Diário semifictício de insignificâncias (32)
Fecho o Kindle. Acho que suspiro (mas talvez não, que seria má literatura). Isto de ler livros electrónicos - cada vez mais, graças ao maravilhoso Acordo Ortográfico -, e de a Amazon fazer promoções a dois e três dólares por livro, leva-me a experimentar autores que tenho quase a certeza de não ir apreciar. O prazer da confirmação é nulo ou, pelo menos, está longe de compensar outra sensação, antiga e insidiosa: a maior vergonha nem é todos os livros que não li e devia ter lido, mas os que li no lugar deles.

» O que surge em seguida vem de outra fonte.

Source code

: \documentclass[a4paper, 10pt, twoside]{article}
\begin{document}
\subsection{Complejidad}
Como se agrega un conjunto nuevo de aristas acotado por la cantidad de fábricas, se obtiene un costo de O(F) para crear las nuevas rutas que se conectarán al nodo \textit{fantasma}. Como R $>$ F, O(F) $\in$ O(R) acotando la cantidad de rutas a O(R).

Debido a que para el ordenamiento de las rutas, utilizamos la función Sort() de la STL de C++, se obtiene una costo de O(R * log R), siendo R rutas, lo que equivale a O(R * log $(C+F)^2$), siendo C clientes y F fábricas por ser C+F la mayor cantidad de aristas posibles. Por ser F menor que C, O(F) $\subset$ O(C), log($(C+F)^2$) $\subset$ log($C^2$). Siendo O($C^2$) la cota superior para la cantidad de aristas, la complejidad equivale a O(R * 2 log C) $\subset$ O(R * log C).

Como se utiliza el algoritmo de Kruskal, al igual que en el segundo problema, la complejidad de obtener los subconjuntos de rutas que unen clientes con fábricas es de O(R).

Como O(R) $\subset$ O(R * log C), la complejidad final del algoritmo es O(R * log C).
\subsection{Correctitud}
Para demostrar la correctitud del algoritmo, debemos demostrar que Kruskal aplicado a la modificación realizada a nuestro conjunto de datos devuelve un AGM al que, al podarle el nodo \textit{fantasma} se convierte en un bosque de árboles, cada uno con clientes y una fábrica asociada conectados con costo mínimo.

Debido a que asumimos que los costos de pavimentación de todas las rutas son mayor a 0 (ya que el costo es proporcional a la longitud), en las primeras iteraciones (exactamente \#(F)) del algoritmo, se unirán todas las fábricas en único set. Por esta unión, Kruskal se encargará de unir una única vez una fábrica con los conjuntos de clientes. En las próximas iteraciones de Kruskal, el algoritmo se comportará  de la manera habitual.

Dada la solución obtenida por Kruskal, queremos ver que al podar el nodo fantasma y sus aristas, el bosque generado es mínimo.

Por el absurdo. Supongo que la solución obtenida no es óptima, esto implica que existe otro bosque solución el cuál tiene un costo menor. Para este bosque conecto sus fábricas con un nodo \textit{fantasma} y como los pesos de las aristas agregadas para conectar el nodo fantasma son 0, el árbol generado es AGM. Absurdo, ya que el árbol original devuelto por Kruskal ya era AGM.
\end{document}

Possuo uma desculpa, todavia, quase tão antiga mas bastante menos espontânea: são estas derivas (dos clássicos para o mainstream, do mainstream para os nichos, dos nichos para o experimentalismo) que, na literatura, no cinema, na música, na arte, na gastronomia, até no vestuário, tornam cada pessoa única. Se todos lêssemos, ouvíssemos e víssemos o mesmo, ainda que esse mesmo fosse o melhor em cada campo, que piada teria o mundo?
Evidentemente, não resulta. Continuo a sentir-me um idiota. Muito pouco singular e, graças aos esforços para acreditar na desculpa, até um nadinha ridículo.